Please note that this talk will take place on Thursday.
Title: What neural models tell us about linguistic knowledge: insights from cross-linguistic investigations
Abstract: Is linguistic data enough to model human linguistic knowledge? In this talk, I will describe computational experiments that are designed to highlight how cross-linguistic variation provides unique insights into this question. I will draw on two key contributions of natural language processing: i) computational models which scale to large amounts of data, and ii) tests of linguistically naïve models on particular linguistic phenomena (e.g., subject-verb agreement) which probe aspects of linguistic knowledge. The field has uncovered considerable overlap between humans and neural models, suggesting that raw linguistic data can yield human-like linguistic knowledge.

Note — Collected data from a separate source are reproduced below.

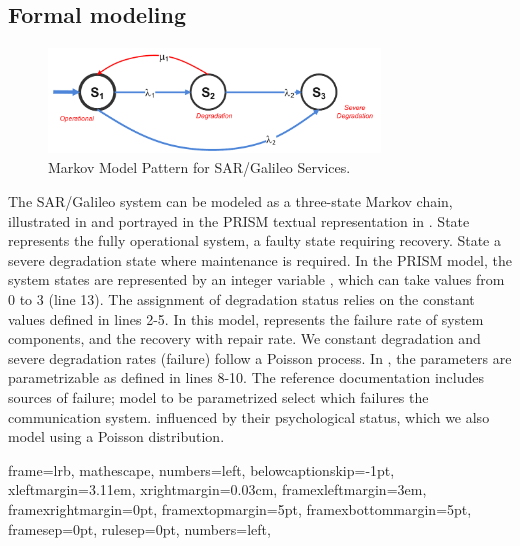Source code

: \subsection{Formal modeling}

\begin{figure}[htbp]
     \centering
     		\includegraphics[width=250pt, height =80pt]{automat.pdf}
     \caption{Markov Model Pattern for SAR/Galileo Services.}
     \label{fig:model}
 \end{figure} 
 
The SAR/Galileo system can be modeled as a three-state Markov chain, illustrated in  and portrayed in the PRISM textual representation in . State   represents the fully operational system,    a faulty state requiring recovery. State   a severe degradation state where maintenance is required. In the PRISM model, the system states are represented by an integer variable , which can take values from 0 to 3 (line 13). The assignment of degradation status relies on the constant values defined in lines 2-5. In this model, \emath{\lambda} represents the failure rate of system components, and   the recovery with repair rate. We  constant degradation and severe degradation rates (failure) follow a Poisson process. In , the parameters are parametrizable as defined in lines 8-10. The reference documentation includes  sources of failure;  model to be parametrized  select which failures  the communication system.  influenced by their psychological status, which we also model using a Poisson distribution. 



{
	frame=lrb,
	mathescape,
	numbers=left,
	belowcaptionskip=-1pt,
	xleftmargin=3.11em,
	xrightmargin=0.03cm,
	framexleftmargin=3em,
	framexrightmargin=0pt,
	framextopmargin=5pt,
	framexbottommargin=5pt,
	framesep=0pt,
	rulesep=0pt,
	numbers=left,
}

However, a direct link between model behavior and human linguistic knowledge is hindered by the fact that investigations are primarily based on studies of a single language – English. By drawing on findings from psycholinguistics, I will compare the performance of neural models and humans in two case studies: ambiguous relative clause attachment and implicit causality. While my results show that models trained and tested on English succeed in capturing human behavior, those trained and tested on Spanish (ambiguous relative clause attachment) or Italian (implicit causality) crucially fall short. I will argue that discrepancies between humans and neural models serve not only to advance the development of computational models beyond English, but also, reveal crucial cases where linguistic data is not enough for human linguistic knowledge, moving us closer to grasping the fundamental human capacity for language.